Ecco un assaggio di quanto Michea pensa di questa gente: “Guai a coloro che meditano l’iniquità e tramano il male sui loro giacigli; alla luce dell’alba lo compiono, perché in mano loro è il potere. Sono avidi di campi e li usurpano, di case e se le prendono. Così opprimono l’uomo e la sua casa, il proprietario e la sua eredità” (2,1-2). E ancora: “Ascoltate voi governanti della casa d’Israele: non spetta forse a voi conoscere la giustizia? Nemici del bene e amanti del male, voi strappate al popolo la pelle di dosso e la carne dalle ossa” (cfr. 3,1-2). In tutto questo ci si aspetterebbe che almeno dall’istanza critica della profezia nasca un movimento di denuncia; invece no, anche quelli che dovrebbero denunciare i delitti si sono venduti ai potenti di turno, cercando di ricavarne almeno una fetta di torta, anzi costituiscono delle lobby di pressione per favorire i propri interessi, soprattutto in termini di ritorno economico e di immagine: “Così dice il Signore contro i profeti che fanno traviare il mio popolo, che annunziano la pace se hanno qualcosa tra i denti da mordere, ma a chi non mette loro niente in bocca dichiarano guerra. Quindi per voi sarà notte invece di visioni, tenebre per voi invece di responsi” (3,5-6).

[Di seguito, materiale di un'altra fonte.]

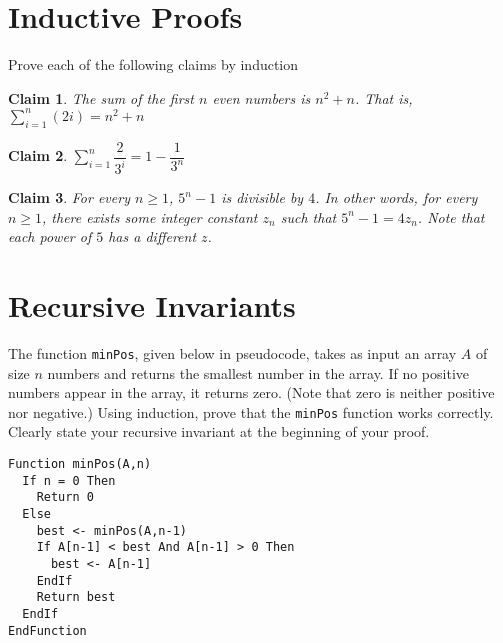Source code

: \documentclass{article}
\newtheorem{claim}{Claim}
\begin{document}
    \section{Inductive Proofs}

    Prove each of the following claims by induction

    \begin{claim}
      The sum of the first $n$ even numbers is $n^2+n$.  That is, $\sum\limits_{i=1}^n (2i) = n^2+n$
    \end{claim}



    \begin{claim}
      $\sum\limits_{i=1}^{n} \dfrac{2}{3^i} = 1 - \dfrac{1}{3^n}$
    \end{claim}



    \begin{claim}
      For every $n \geq 1$, $5^n - 1$ is divisible by $4$.  In other words, for every $n \geq 1$, there exists some integer constant $z_n$ such that $5^n - 1 = 4z_n$.  Note that each power of $5$ has a different $z$.
    \end{claim}



    \vspace{1cm}
    \section{Recursive Invariants}

    The function \texttt{minPos}, given below in pseudocode, takes as input an array $A$ of size $n$ numbers and returns the smallest  number in the array.  If no positive numbers appear in the array, it returns zero.  (Note that zero is neither positive nor negative.)  Using induction, prove that the \texttt{minPos} function works correctly.  Clearly state your recursive invariant at the beginning of your proof.

    \begin{verbatim}
Function minPos(A,n)
  If n = 0 Then
    Return 0
  Else
    best <- minPos(A,n-1)
    If A[n-1] < best And A[n-1] > 0 Then
      best <- A[n-1]
    EndIf
    Return best
  EndIf
EndFunction
    \end{verbatim}

\end{document}
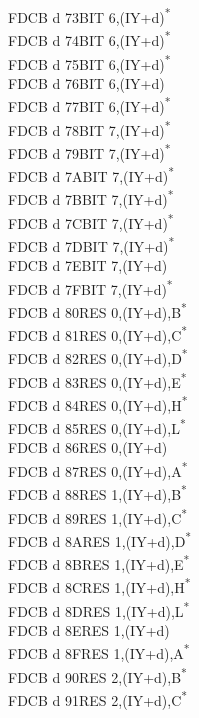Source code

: \documentclass[twoside,openright,a4paper]{book}
\begin{document}
\begin{multicols}{3}
{\begin{tabbing}
	FDCB d 73\>BIT 6,(IY+d)\textsuperscript{*}\\
	FDCB d 74\>BIT 6,(IY+d)\textsuperscript{*}\\
	FDCB d 75\>BIT 6,(IY+d)\textsuperscript{*}\\
	FDCB d 76\>BIT 6,(IY+d)\\
	FDCB d 77\>BIT 6,(IY+d)\textsuperscript{*}\\
	FDCB d 78\>BIT 7,(IY+d)\textsuperscript{*}\\
	FDCB d 79\>BIT 7,(IY+d)\textsuperscript{*}\\
	FDCB d 7A\>BIT 7,(IY+d)\textsuperscript{*}\\
	FDCB d 7B\>BIT 7,(IY+d)\textsuperscript{*}\\
	FDCB d 7C\>BIT 7,(IY+d)\textsuperscript{*}\\
	FDCB d 7D\>BIT 7,(IY+d)\textsuperscript{*}\\
	FDCB d 7E\>BIT 7,(IY+d)\\
	FDCB d 7F\>BIT 7,(IY+d)\textsuperscript{*}\\
	FDCB d 80\>RES 0,(IY+d),B\textsuperscript{*}\\
	FDCB d 81\>RES 0,(IY+d),C\textsuperscript{*}\\
	FDCB d 82\>RES 0,(IY+d),D\textsuperscript{*}\\
	FDCB d 83\>RES 0,(IY+d),E\textsuperscript{*}\\
	FDCB d 84\>RES 0,(IY+d),H\textsuperscript{*}\\
	FDCB d 85\>RES 0,(IY+d),L\textsuperscript{*}\\
	FDCB d 86\>RES 0,(IY+d)\\
	FDCB d 87\>RES 0,(IY+d),A\textsuperscript{*}\\
	FDCB d 88\>RES 1,(IY+d),B\textsuperscript{*}\\
	FDCB d 89\>RES 1,(IY+d),C\textsuperscript{*}\\
	FDCB d 8A\>RES 1,(IY+d),D\textsuperscript{*}\\
	FDCB d 8B\>RES 1,(IY+d),E\textsuperscript{*}\\
	FDCB d 8C\>RES 1,(IY+d),H\textsuperscript{*}\\
	FDCB d 8D\>RES 1,(IY+d),L\textsuperscript{*}\\
	FDCB d 8E\>RES 1,(IY+d)\\
	FDCB d 8F\>RES 1,(IY+d),A\textsuperscript{*}\\
	FDCB d 90\>RES 2,(IY+d),B\textsuperscript{*}\\
	FDCB d 91\>RES 2,(IY+d),C\textsuperscript{*}\\

\end{tabbing}}
\end{multicols}
\end{document}
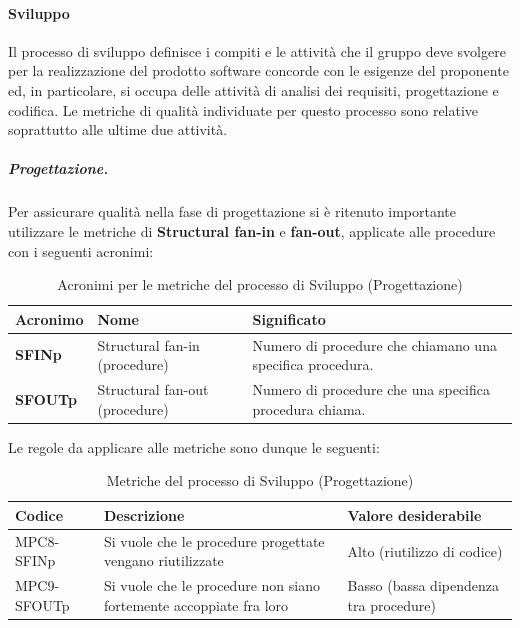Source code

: \paragraph{Sviluppo}
Il processo di sviluppo definisce i compiti e le attività che il gruppo deve svolgere per la
realizzazione del prodotto software concorde con le esigenze del proponente ed, in particolare, si occupa delle attività di analisi dei requisiti, progettazione e codifica. Le metriche di qualità individuate per questo processo sono relative soprattutto alle ultime due attività.
\subparagraph{Progettazione.} Per assicurare qualità nella fase di progettazione si è ritenuto importante utilizzare le metriche di \textbf{Structural fan-in} e \textbf{fan-out}, applicate alle procedure con i seguenti acronimi:
\begin{table}[h!]
\centering
\def\arraystretch{1.5}
\begin{tabular}{ |m{2cm}|m{4cm}|m{8cm}| }
\hline
\rowcolor{lightgray!30}
\textbf{Acronimo} & \textbf{Nome} & \textbf{Significato}\\
\hline
\textbf{SFINp} & Structural fan-in (procedure) & Numero di procedure che chiamano una specifica procedura.\\
\hline
\textbf{SFOUTp} & Structural fan-out (procedure) & Numero di procedure che una specifica procedura chiama.\\
\hline
\end{tabular}
\caption{Acronimi per le metriche del processo di Sviluppo (Progettazione)}
\end{table}

\newpage
Le regole da applicare alle metriche sono dunque le seguenti:
\begin{table}[h!]
\centering
\def\arraystretch{1.5}
\begin{tabular}{ |>{\centering\arraybackslash}m{4cm}|>{\centering\arraybackslash}m{5.5cm}|>{\centering\arraybackslash}m{5cm}| }
\hline
\rowcolor{black}
\textbf{\color{white} Codice} & \textbf{\color{white} Descrizione} & \textbf{\color{white} Valore desiderabile}\\
\hline
MPC8-SFINp & Si vuole che le procedure progettate vengano riutilizzate & Alto (riutilizzo di codice) \\
\hline
MPC9-SFOUTp & Si vuole che le procedure non siano fortemente accoppiate fra loro & Basso (bassa dipendenza tra procedure) \\
\hline
\end{tabular}
\caption{Metriche del processo di Sviluppo (Progettazione)}
\end{table}



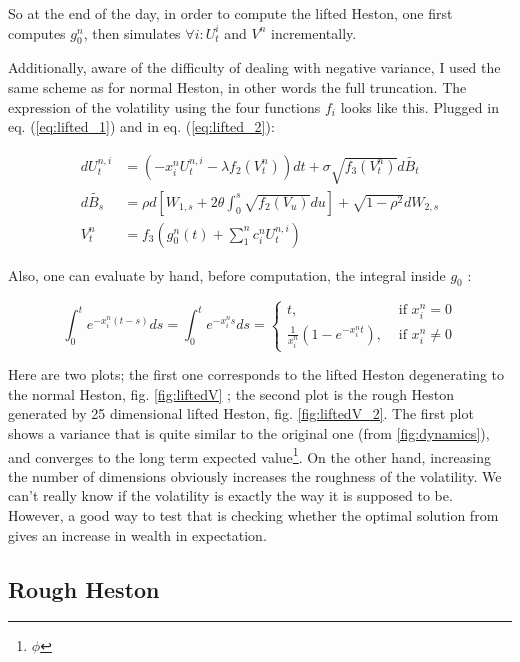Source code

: So at the end of the day, in order to compute the lifted Heston, one first computes $g_0^n$, then simulates $\forall i \colon U_t^i$ and $V^n$ incrementally. 

Additionally, aware of the difficulty of dealing with negative variance, I used the same scheme as for normal Heston, in other words the full truncation. The expression of the volatility using the four functions $f_i$ looks like this. Plugged in eq. (\ref{eq:lifted_1}) and in eq. (\ref{eq:lifted_2}):

\begin{align*}
dU_t^{n,i} &= \left ( - x_i^n U_t^{n,i} - \lambda f_2(V_t^n) \right ) dt + \sigma \sqrt{ f_3(V_t^n) }  d \widetilde{B_t} \\
d \widetilde{B_s } &= \rho d [ W_{1,s} + 2 \theta \int_0^s \sqrt{ f_2(V_u) } du ] + \sqrt{ 1 - \rho^2 } d W_{2,s} \\
V_t^n &= f_3 \left ( g_0^n (t) + \sum^n_1 c_i^n U_t^{n,i} \right )
\end{align*}

Also, one can evaluate by hand, before computation, the integral inside $g_0$ :

$$ \int_0^t e^{-x_i^n (t-s) } ds  
= \int_0^t e^{-x_i^n s } ds 
= \begin{cases} 
t, & \mbox{ if } x_i^n = 0 
\\ 
\frac {1} { x_i^n } ( 1 - e^{-x_i^n t } )  , & \mbox{ if } x_i^n \neq 0   
\end{cases}
$$ 

Here are two plots; the first one corresponds to the lifted Heston degenerating to the normal Heston, fig. \ref{fig:liftedV} ; the second plot is the rough Heston generated by 25 dimensional lifted Heston, fig. \ref{fig:liftedV_2}. The first plot shows a variance that is quite similar to the original one (from \ref{fig:dynamics}), and converges to the long term expected value\footnote{$\phi$}. On the other hand, increasing the number of dimensions obviously increases the roughness of the volatility. We can't really know if the volatility is exactly the way it is supposed to be. However, a good way to test that is checking whether the optimal solution from \cite{HanWong} gives an increase in wealth in expectation.



\subsection{Rough Heston}
\label{rough}

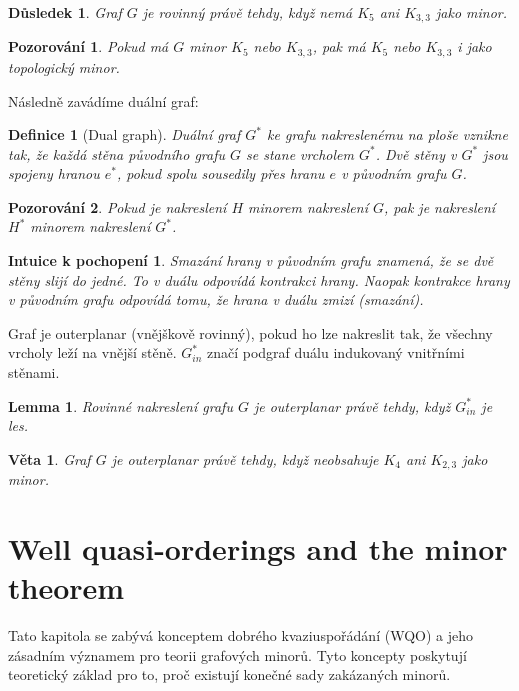 \documentclass[a4paper,11pt]{article}
\newtheorem{definition}{Definice}[section]
\newtheorem{theorem}{Věta}[section]
\newtheorem{lemma}{Lemma}[section]
\newtheorem{corollary}{Důsledek}[section]
\newtheorem{observation}{Pozorování}[section]
\newtheorem*{intuition}{Intuice k pochopení}
\begin{document}
\begin{corollary}
Graf $G$ je rovinný právě tehdy, když nemá $K_5$ ani $K_{3,3}$ jako minor.
\end{corollary}

\begin{observation}
Pokud má $G$ minor $K_5$ nebo $K_{3,3}$, pak má $K_5$ nebo $K_{3,3}$ i jako topologický minor.
\end{observation}

Následně zavádíme duální graf:
\begin{definition}[Dual graph]
Duální graf $G^*$ ke grafu nakreslenému na ploše vznikne tak, že každá stěna původního grafu $G$ se stane vrcholem $G^*$. Dvě stěny v $G^*$ jsou spojeny hranou $e^*$, pokud spolu sousedily přes hranu $e$ v původním grafu $G$.
\end{definition}

\begin{observation}
Pokud je nakreslení $H$ minorem nakreslení $G$, pak je nakreslení $H^*$ minorem nakreslení $G^*$.
\end{observation}

\begin{intuition}
Smazání hrany v původním grafu znamená, že se dvě stěny slijí do jedné. To v duálu odpovídá kontrakci hrany. Naopak kontrakce hrany v původním grafu odpovídá tomu, že hrana v duálu zmizí (smazání).
\end{intuition}

Graf je outerplanar (vnějškově rovinný), pokud ho lze nakreslit tak, že všechny vrcholy leží na vnější stěně. $G^*_{in}$ značí podgraf duálu indukovaný vnitřními stěnami.

\begin{lemma}
Rovinné nakreslení grafu $G$ je outerplanar právě tehdy, když $G^*_{in}$ je les.
\end{lemma}

\begin{theorem}
Graf $G$ je outerplanar právě tehdy, když neobsahuje $K_4$ ani $K_{2,3}$ jako minor.
\end{theorem}

\section{Well quasi-orderings and the minor theorem}

Tato kapitola se zabývá konceptem dobrého kvaziuspořádání (WQO) a jeho zásadním významem pro teorii grafových minorů. Tyto koncepty poskytují teoretický základ pro to, proč existují konečné sady zakázaných minorů.
\end{document}
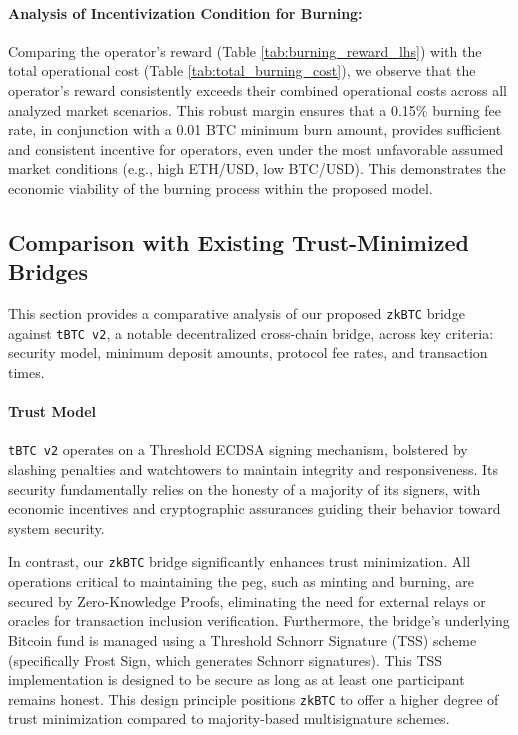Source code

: \documentclass{DESSThesis}
\newcommand{\zktoken}{\texttt{zkBTC}}
\begin{document}
\paragraph{Analysis of Incentivization Condition for Burning:}
Comparing the operator's reward (Table \ref{tab:burning_reward_lhs}) with the total operational cost (Table \ref{tab:total_burning_cost}), we observe that the operator's reward consistently exceeds their combined operational costs across all analyzed market scenarios. This robust margin ensures that a 0.15\% burning fee rate, in conjunction with a 0.01 BTC minimum burn amount, provides sufficient and consistent incentive for operators, even under the most unfavorable assumed market conditions (e.g., high ETH/USD, low BTC/USD). This demonstrates the economic viability of the burning process within the proposed model.

\subsection{Comparison with Existing Trust-Minimized Bridges} \label{subsec:performance_comparison}
This section provides a comparative analysis of our proposed \texttt{\zktoken} bridge against \texttt{tBTC v2}, a notable decentralized cross-chain bridge, across key criteria: security model, minimum deposit amounts, protocol fee rates, and transaction times.

\paragraph{Trust Model}
\texttt{tBTC v2} operates on a Threshold ECDSA signing mechanism, bolstered by slashing penalties and watchtowers to maintain integrity and responsiveness. Its security fundamentally relies on the honesty of a majority of its signers, with economic incentives and cryptographic assurances guiding their behavior toward system security.

In contrast, our \texttt{\zktoken} bridge significantly enhances trust minimization. All operations critical to maintaining the peg, such as minting and burning, are secured by Zero-Knowledge Proofs, eliminating the need for external relays or oracles for transaction inclusion verification. Furthermore, the bridge's underlying Bitcoin fund is managed using a Threshold Schnorr Signature (TSS) scheme (specifically Frost Sign, which generates Schnorr signatures). This TSS implementation is designed to be secure as long as at least one participant remains honest. This design principle positions \texttt{\zktoken} to offer a higher degree of trust minimization compared to majority-based multisignature schemes.
\end{document}
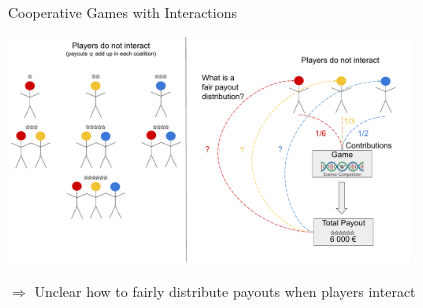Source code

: \documentclass[11pt,compress,t,notes=noshow, aspectratio=169, xcolor=table]{beamer}
\begin{document}



\begin{frame}{Cooperative Games with Interactions}
\begin{center}
\includegraphics[page=3, width = 0.8\textwidth]{figure/Shapley.pdf}

$\Rightarrow$ Unclear how to fairly distribute payouts when players interact
\end{center}
\end{frame}
\end{document}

E’ stato facile per noi cristiani che abbiamo letto Michea attraverso Matteo, ridurre il suo messaggio a un portentoso oracolo sulla nascita di Gesù. L’idea di Matteo, di quel Matteo che ha registrato il discorso della montagna di Gesù, magna charta del cristianesimo, è stata invece proprio quella di indicare che Gesù è l’esatto contrario di ogni tipo di potere che cerca di spacciarsi come voluto da Dio attraverso il tacito o compiacente avallo di quelli che si presentano come suoi rappresentanti in terra. La scomodità di Gesù è stata, infatti, quella di denunciare in nome di Dio la tracotanza del potere politico e religioso del suo tempo che non a caso ha fatto fronte comune per emarginare prima e liquidare poi quello scomodo profeta vagabondo. I primi discepoli di Gesù hanno seguito pienamente l’orma del loro Signore, come ci testimonia la difficoltà con cui i cristiani hanno vissuto nell’impero romano. Poi sono arrivati Costantino e i suoi successori i quali, da buoni politici, hanno cercato di individuare il punto debole della nuova religione, seguendo l’adagio secondo cui “ogni uomo ha un prezzo”; quindi, con qualche titolo e prebenda hanno convertito al nuovo credo imperiale i seguaci del Nazareno Crocifisso.

Ilario di Poitiers (IV secolo), un non allineato come Michea, in un’opera scritta contro l’imperatore Costantino, diceva: “Combattiamo contro un nemico insidioso, un nemico che lusinga… non ferisce la schiena ma carezza il ventre; non confisca i beni per darci vita, ma ci arricchisce per darci morte; non ci spinge verso la libertà imprigionandoci, ma verso la schiavitù onorandoci nel suo palazzo; non colpisce i fianchi, ma prende possesso del cuore; non taglia la testa con la spada, ma uccide l’anima con l’oro”.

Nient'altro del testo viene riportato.